立ち位置40センチ前に…実った金城瞬時の賭け

[ 2013年9月17日 06:00 ]

<中・横>7回無死満塁、金城は2点適時投強襲打

セ・リーグ DeNA3-2中日

(9月16日 ナゴヤD)
 瞬時の賭けだった。1点を追う7回無死満塁。DeNAの金城は浅尾のフォークを2球連続で空振りした。ここで打席内での立ち位置を変更した。投手寄りに40センチも前に出た。

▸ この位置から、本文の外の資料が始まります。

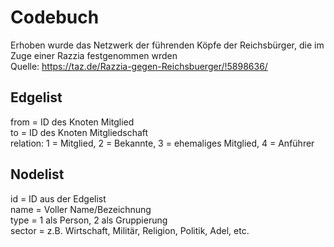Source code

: 
# Codebuch

Erhoben wurde das Netzwerk der führenden Köpfe der Reichsbürger, die im Zuge einer Razzia festgenommen wrden   
Quelle: https://taz.de/Razzia-gegen-Reichsbuerger/!5898636/ 

## Edgelist
from = ID des Knoten Mitglied  
to = ID des Knoten Mitgliedschaft  
relation: 1 = Mitglied, 2 = Bekannte, 3 = ehemaliges Mitglied, 4 = Anführer 

## Nodelist
id = ID aus der Edgelist  
name = Voller Name/Bezeichnung   
type = 1 als Person, 2 als Gruppierung  
sector = z.B. Wirtschaft, Militär, Religion, Politik, Adel, etc.  
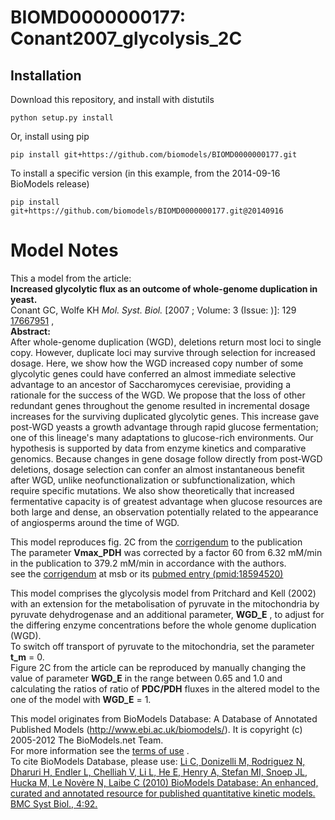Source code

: # BIOMD0000000177: Conant2007_glycolysis_2C

## Installation

Download this repository, and install with distutils

`python setup.py install`

Or, install using pip

`pip install git+https://github.com/biomodels/BIOMD0000000177.git`

To install a specific version (in this example, from the 2014-09-16 BioModels release)

`pip install git+https://github.com/biomodels/BIOMD0000000177.git@20140916`


# Model Notes


This a model from the article:  
**Increased glycolytic flux as an outcome of whole-genome duplication in yeast.**   
Conant GC, Wolfe KH _Mol. Syst. Biol._ [2007 ; Volume: 3 (Issue: )]: 129
[17667951](http://www.ncbi.nlm.nih.gov/pubmed/17667951) ,  
**Abstract:**   
After whole-genome duplication (WGD), deletions return most loci to single
copy. However, duplicate loci may survive through selection for increased
dosage. Here, we show how the WGD increased copy number of some glycolytic
genes could have conferred an almost immediate selective advantage to an
ancestor of Saccharomyces cerevisiae, providing a rationale for the success of
the WGD. We propose that the loss of other redundant genes throughout the
genome resulted in incremental dosage increases for the surviving duplicated
glycolytic genes. This increase gave post-WGD yeasts a growth advantage
through rapid glucose fermentation; one of this lineage's many adaptations to
glucose-rich environments. Our hypothesis is supported by data from enzyme
kinetics and comparative genomics. Because changes in gene dosage follow
directly from post-WGD deletions, dosage selection can confer an almost
instantaneous benefit after WGD, unlike neofunctionalization or
subfunctionalization, which require specific mutations. We also show
theoretically that increased fermentative capacity is of greatest advantage
when glucose resources are both large and dense, an observation potentially
related to the appearance of angiosperms around the time of WGD.

  
  

This model reproduces fig. 2C from the
[corrigendum](http://dx.doi.org/10.1038/msb.2008.46) to the publication  
The parameter **Vmax_PDH** was corrected by a factor 60 from 6.32 mM/min in
the publication to 379.2 mM/min in accordance with the authors.  
see the [corrigendum](http://dx.doi.org/10.1038/msb.2008.46) at msb or its
[pubmed entry (pmid:18594520)](http://www.ncbi.nlm.nih.gov/pubmed/18594520)

This model comprises the glycolysis model from Pritchard and Kell (2002) with
an extension for the metabolisation of pyruvate in the mitochondria by
pyruvate dehydrogenase and an additional parameter, **WGD_E** , to adjust for
the differing enzyme concentrations before the whole genome duplication (WGD).  
To switch off transport of pyruvate to the mitochondria, set the parameter
**t_m** = 0.  
Figure 2C from the article can be reproduced by manually changing the value of
parameter **WGD_E** in the range between 0.65 and 1.0 and calculating the
ratios of ratio of **PDC/PDH** fluxes in the altered model to the one of the
model with **WGD_E** = 1.

This model originates from BioModels Database: A Database of Annotated
Published Models (http://www.ebi.ac.uk/biomodels/). It is copyright (c)
2005-2012 The BioModels.net Team.  
For more information see the [terms of
use](http://www.ebi.ac.uk/biomodels/legal.html) .  
To cite BioModels Database, please use: [Li C, Donizelli M, Rodriguez N,
Dharuri H, Endler L, Chelliah V, Li L, He E, Henry A, Stefan MI, Snoep JL,
Hucka M, Le Novère N, Laibe C (2010) BioModels Database: An enhanced, curated
and annotated resource for published quantitative kinetic models. BMC Syst
Biol., 4:92.](http://www.ncbi.nlm.nih.gov/pubmed/20587024)


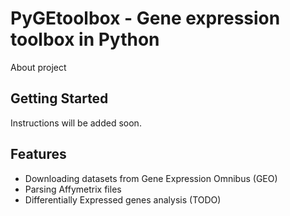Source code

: # PyGEtoolbox - Gene expression toolbox in Python

About project

## Getting Started

Instructions will be added soon. 

## Features

- Downloading datasets from Gene Expression Omnibus (GEO)
- Parsing Affymetrix files
- Differentially Expressed genes analysis (TODO)

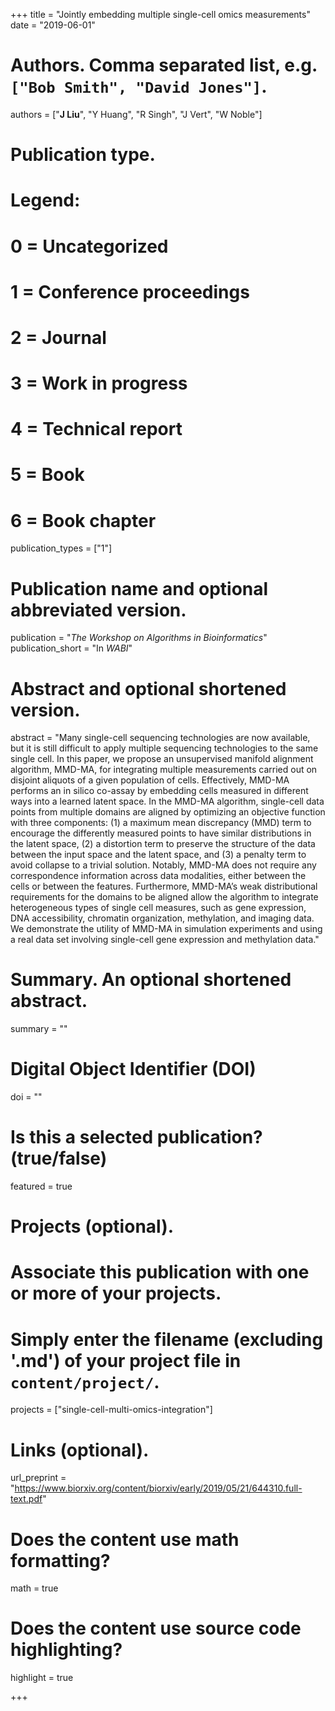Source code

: +++
title = "Jointly embedding multiple single-cell omics measurements"
date = "2019-06-01"

# Authors. Comma separated list, e.g. `["Bob Smith", "David Jones"]`.
authors = ["__J Liu__", "Y Huang", "R Singh", "J Vert", "W Noble"]

# Publication type.
# Legend:
# 0 = Uncategorized
# 1 = Conference proceedings
# 2 = Journal
# 3 = Work in progress
# 4 = Technical report
# 5 = Book
# 6 = Book chapter
publication_types = ["1"]

# Publication name and optional abbreviated version.
publication = "*The Workshop on Algorithms in Bioinformatics*"
publication_short = "In *WABI*"

# Abstract and optional shortened version.
abstract = "Many single-cell sequencing technologies are now available, but it is still difficult to apply multiple sequencing technologies to the same single cell. In this paper, we propose an unsupervised manifold alignment algorithm, MMD-MA, for integrating multiple measurements carried out on disjoint aliquots of a given population of cells. Effectively, MMD-MA performs an in silico co-assay by embedding cells measured in different ways into a learned latent space. In the MMD-MA algorithm, single-cell data points from multiple domains are aligned by optimizing an objective function with three components: (1) a maximum mean discrepancy (MMD) term to encourage the differently measured points to have similar distributions in the latent space, (2) a distortion term to preserve the structure of the data between the input space and the latent space, and (3) a penalty term to avoid collapse to a trivial solution. Notably, MMD-MA does not require any correspondence information across data modalities, either between the cells or between the features. Furthermore, MMD-MA’s weak distributional requirements for the domains to be aligned allow the algorithm to integrate heterogeneous types of single cell measures, such as gene expression, DNA accessibility, chromatin organization, methylation, and imaging data. We demonstrate the utility of MMD-MA in simulation experiments and using a real data set involving single-cell gene expression and methylation data."

# Summary. An optional shortened abstract.
summary = ""

# Digital Object Identifier (DOI)
doi = ""

# Is this a selected publication? (true/false)
featured = true

# Projects (optional).
#   Associate this publication with one or more of your projects.
#   Simply enter the filename (excluding '.md') of your project file in `content/project/`.
projects = ["single-cell-multi-omics-integration"]

# Links (optional).
url_preprint = "https://www.biorxiv.org/content/biorxiv/early/2019/05/21/644310.full-text.pdf"

# Does the content use math formatting?
math = true

# Does the content use source code highlighting?
highlight = true

+++


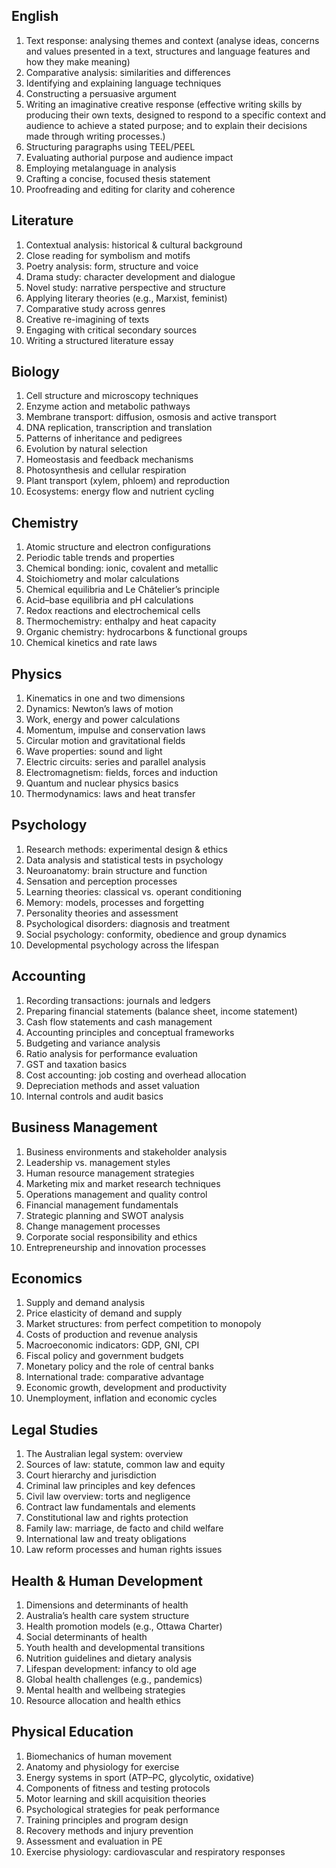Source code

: ## English

1.	Text response: analysing themes and context (analyse ideas, concerns and values presented in a text, structures and language features and how they make meaning)
2.	Comparative analysis: similarities and differences
3.	Identifying and explaining language techniques
4.	Constructing a persuasive argument
5.	Writing an imaginative creative response (effective writing skills by producing their own texts, designed to respond to a specific context and audience to achieve a stated purpose; and to explain their decisions made through writing processes.)
6.	Structuring paragraphs using TEEL/PEEL
7.	Evaluating authorial purpose and audience impact
8.	Employing metalanguage in analysis
9.	Crafting a concise, focused thesis statement
10.	Proofreading and editing for clarity and coherence

## Literature

1.	Contextual analysis: historical & cultural background
2.	Close reading for symbolism and motifs
3.	Poetry analysis: form, structure and voice
4.	Drama study: character development and dialogue
5.	Novel study: narrative perspective and structure
6.	Applying literary theories (e.g., Marxist, feminist)
7.	Comparative study across genres
8.	Creative re-imagining of texts
9.	Engaging with critical secondary sources
10.	Writing a structured literature essay

## Biology 

1.	Cell structure and microscopy techniques
2.	Enzyme action and metabolic pathways
3.	Membrane transport: diffusion, osmosis and active transport
4.	DNA replication, transcription and translation
5.	Patterns of inheritance and pedigrees
6.	Evolution by natural selection
7.	Homeostasis and feedback mechanisms
8.	Photosynthesis and cellular respiration
9.	Plant transport (xylem, phloem) and reproduction
10.	Ecosystems: energy flow and nutrient cycling

## Chemistry

1.	Atomic structure and electron configurations
2.	Periodic table trends and properties
3.	Chemical bonding: ionic, covalent and metallic
4.	Stoichiometry and molar calculations
5.	Chemical equilibria and Le Châtelier’s principle
6.	Acid–base equilibria and pH calculations
7.	Redox reactions and electrochemical cells
8.	Thermochemistry: enthalpy and heat capacity
9.	Organic chemistry: hydrocarbons & functional groups
10.	Chemical kinetics and rate laws

## Physics

1.	Kinematics in one and two dimensions
2.	Dynamics: Newton’s laws of motion
3.	Work, energy and power calculations
4.	Momentum, impulse and conservation laws
5.	Circular motion and gravitational fields
6.	Wave properties: sound and light
7.	Electric circuits: series and parallel analysis
8.	Electromagnetism: fields, forces and induction
9.	Quantum and nuclear physics basics
10.	Thermodynamics: laws and heat transfer

## Psychology

1.	Research methods: experimental design & ethics
2.	Data analysis and statistical tests in psychology
3.	Neuroanatomy: brain structure and function
4.	Sensation and perception processes
5.	Learning theories: classical vs. operant conditioning
6.	Memory: models, processes and forgetting
7.	Personality theories and assessment
8.	Psychological disorders: diagnosis and treatment
9.	Social psychology: conformity, obedience and group dynamics
10.	Developmental psychology across the lifespan

## Accounting

1.	Recording transactions: journals and ledgers
2.	Preparing financial statements (balance sheet, income statement)
3.	Cash flow statements and cash management
4.	Accounting principles and conceptual frameworks
5.	Budgeting and variance analysis
6.	Ratio analysis for performance evaluation
7.	GST and taxation basics
8.	Cost accounting: job costing and overhead allocation
9.	Depreciation methods and asset valuation
10.	Internal controls and audit basics

## Business Management

1.	Business environments and stakeholder analysis
2.	Leadership vs. management styles
3.	Human resource management strategies
4.	Marketing mix and market research techniques
5.	Operations management and quality control
6.	Financial management fundamentals
7.	Strategic planning and SWOT analysis
8.	Change management processes
9.	Corporate social responsibility and ethics
10.	Entrepreneurship and innovation processes

## Economics

1.	Supply and demand analysis
2.	Price elasticity of demand and supply
3.	Market structures: from perfect competition to monopoly
4.	Costs of production and revenue analysis
5.	Macroeconomic indicators: GDP, GNI, CPI
6.	Fiscal policy and government budgets
7.	Monetary policy and the role of central banks
8.	International trade: comparative advantage
9.	Economic growth, development and productivity
10.	Unemployment, inflation and economic cycles

## Legal Studies

1.	The Australian legal system: overview
2.	Sources of law: statute, common law and equity
3.	Court hierarchy and jurisdiction
4.	Criminal law principles and key defences
5.	Civil law overview: torts and negligence
6.	Contract law fundamentals and elements
7.	Constitutional law and rights protection
8.	Family law: marriage, de facto and child welfare
9.	International law and treaty obligations
10.	Law reform processes and human rights issues

## Health & Human Development

1.	Dimensions and determinants of health
2.	Australia’s health care system structure
3.	Health promotion models (e.g., Ottawa Charter)
4.	Social determinants of health
5.	Youth health and developmental transitions
6.	Nutrition guidelines and dietary analysis
7.	Lifespan development: infancy to old age
8.	Global health challenges (e.g., pandemics)
9.	Mental health and wellbeing strategies
10.	Resource allocation and health ethics

## Physical Education

1.	Biomechanics of human movement
2.	Anatomy and physiology for exercise
3.	Energy systems in sport (ATP–PC, glycolytic, oxidative)
4.	Components of fitness and testing protocols
5.	Motor learning and skill acquisition theories
6.	Psychological strategies for peak performance
7.	Training principles and program design
8.	Recovery methods and injury prevention
9.	Assessment and evaluation in PE
10.	Exercise physiology: cardiovascular and respiratory responses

 「2球打ちにいって、フォークの軌道が(イメージ)できていた。ただ凄い切れでこのままでは難しい。前に出て当てることだけ考えた」。3球目。狙い通りにフォークがきた。外角低めに落ちる寸前を捉えた。打球は浅尾のグラブをはじき、右翼を転がる間に2者が生還。「間合いがうまくはまった」と振り返った。

 立ち位置を40センチも前にすれば、投手との距離感も近くなる。浅尾が決め球に直球を選択すれば、さらに速く感じ、空振りする可能性が高い。金城も「(捕手の)谷繁さんが(フォーク以外の球種を)考えるかなと思った。でも全部の球種がレベルの高い投手だから」という。リスクを覚悟した上で、2球連続で空振りしたフォーク一本に絞った。浅尾には通算21打数9安打、打率・429。相性がいい理由は卓越したミート力だけではない。ベテランの創意工夫が生んだ逆転打だった。